(425f) First-Principles Analysis of Surface Terminations in Stoichiometric Metal Hexaborides

Metal hexaborides (MB6) are materials with many attractive features, such as low work functions, high hardness, low thermal expansion coefficients, and high melting points, among many other properties of interest for industrial applications. Promising uses of these materials also include catalytic applications for chemical dissociation reactions of various molecules such as hydrogen, water and carbon monoxide, for example, thus, the interest in determining relevant surface properties. Using density functional theory (DFT) calculations, we study the energetics and structural features of the surface terminations of Ca, Ba, Sr, and La hexaborides. There is significant uncertainty in the literature about the nature of the surface compositions in these materials regarding metal versus boron terminations.
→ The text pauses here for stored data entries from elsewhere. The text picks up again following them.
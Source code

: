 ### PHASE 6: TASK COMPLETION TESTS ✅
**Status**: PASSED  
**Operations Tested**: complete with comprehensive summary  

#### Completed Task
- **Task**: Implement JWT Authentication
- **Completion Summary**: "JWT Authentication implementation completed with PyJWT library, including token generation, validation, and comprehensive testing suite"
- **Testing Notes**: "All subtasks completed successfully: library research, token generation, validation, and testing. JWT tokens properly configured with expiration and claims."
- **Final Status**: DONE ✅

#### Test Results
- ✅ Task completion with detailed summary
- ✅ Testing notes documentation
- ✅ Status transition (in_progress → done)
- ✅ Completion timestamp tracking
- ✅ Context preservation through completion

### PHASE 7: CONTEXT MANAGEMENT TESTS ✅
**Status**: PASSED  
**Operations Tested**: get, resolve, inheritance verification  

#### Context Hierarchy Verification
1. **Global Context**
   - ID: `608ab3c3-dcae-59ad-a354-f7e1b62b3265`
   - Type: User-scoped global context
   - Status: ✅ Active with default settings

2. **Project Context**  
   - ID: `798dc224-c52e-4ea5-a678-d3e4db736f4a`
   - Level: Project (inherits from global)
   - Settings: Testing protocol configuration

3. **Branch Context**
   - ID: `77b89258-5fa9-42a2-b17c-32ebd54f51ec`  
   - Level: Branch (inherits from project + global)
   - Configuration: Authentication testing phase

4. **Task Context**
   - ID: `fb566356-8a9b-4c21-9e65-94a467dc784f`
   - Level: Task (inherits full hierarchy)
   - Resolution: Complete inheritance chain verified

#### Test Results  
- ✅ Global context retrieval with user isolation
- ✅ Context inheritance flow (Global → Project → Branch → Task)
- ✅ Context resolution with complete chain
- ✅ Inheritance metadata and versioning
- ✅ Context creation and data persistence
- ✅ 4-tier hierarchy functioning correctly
From electronic structure calculations we show that segregated regions of metal and boron-terminations produce the lowest energies for the metal hexaborides with di-cations, namely CaB6, SrB6, and BaB6. For the LaB6 case, the surface energy is minimized by arranging the metal ions in parallel rows on the surface. XPS measurements also show that CaB6 and SrB6 have surfaces that are close to the stoichiometric ratio for the compound, while BaB6 show surfaces that are Ba-rich. Energetic barriers are also calculated for transitions between each of the surface geometries studied. We find a substantial increase in the activation energy for the lanthanum migrations compared to the case for di-valent cations. We also find that the boron octahedra units in these materials tend to contract or expand from their bulk values depending on the proximity to regions of high metal concentrations.